Start of Study material
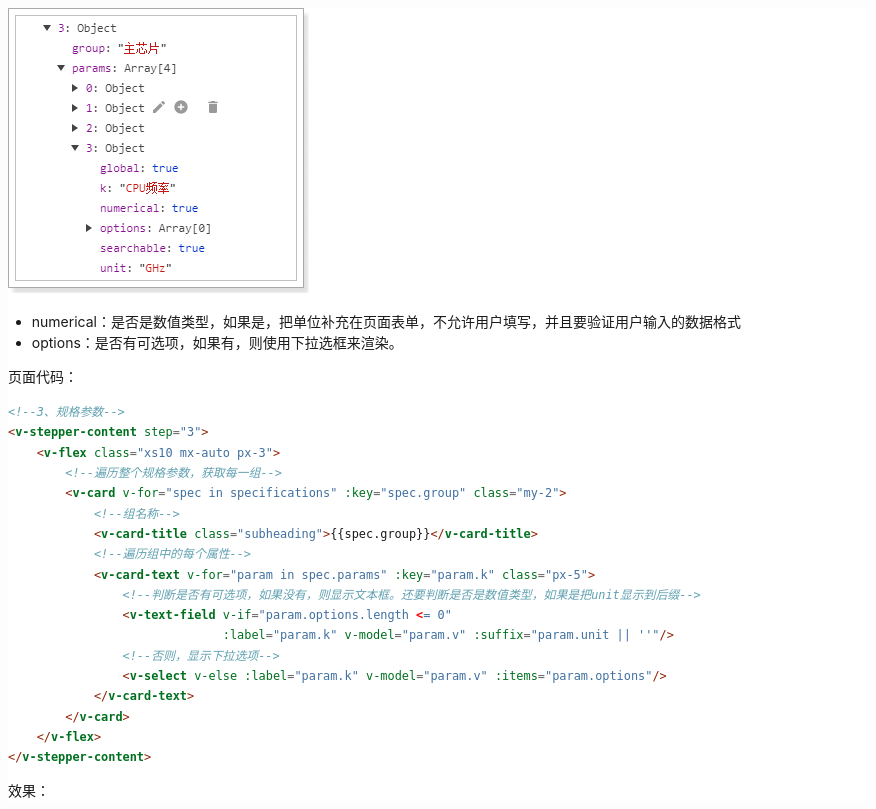  ![1526298277201](assets/1526298277201.png)

- numerical：是否是数值类型，如果是，把单位补充在页面表单，不允许用户填写，并且要验证用户输入的数据格式
- options：是否有可选项，如果有，则使用下拉选框来渲染。



页面代码：

```html
<!--3、规格参数-->
<v-stepper-content step="3">
    <v-flex class="xs10 mx-auto px-3">
        <!--遍历整个规格参数，获取每一组-->
        <v-card v-for="spec in specifications" :key="spec.group" class="my-2">
            <!--组名称-->
            <v-card-title class="subheading">{{spec.group}}</v-card-title>
            <!--遍历组中的每个属性-->
            <v-card-text v-for="param in spec.params" :key="param.k" class="px-5">
                <!--判断是否有可选项，如果没有，则显示文本框。还要判断是否是数值类型，如果是把unit显示到后缀-->
                <v-text-field v-if="param.options.length <= 0" 
                              :label="param.k" v-model="param.v" :suffix="param.unit || ''"/>
                <!--否则，显示下拉选项-->
                <v-select v-else :label="param.k" v-model="param.v" :items="param.options"/>
            </v-card-text>
        </v-card>
    </v-flex>
</v-stepper-content>
```



效果：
End of Study material
◆ Task statement
Where a line above holds the word "card", copy it.

◆ Written solution
        <v-card v-for="spec in specifications" :key="spec.group" class="my-2">
            <v-card-title class="subheading">{{spec.group}}</v-card-title>
            <v-card-text v-for="param in spec.params" :key="param.k" class="px-5">
            </v-card-text>
        </v-card>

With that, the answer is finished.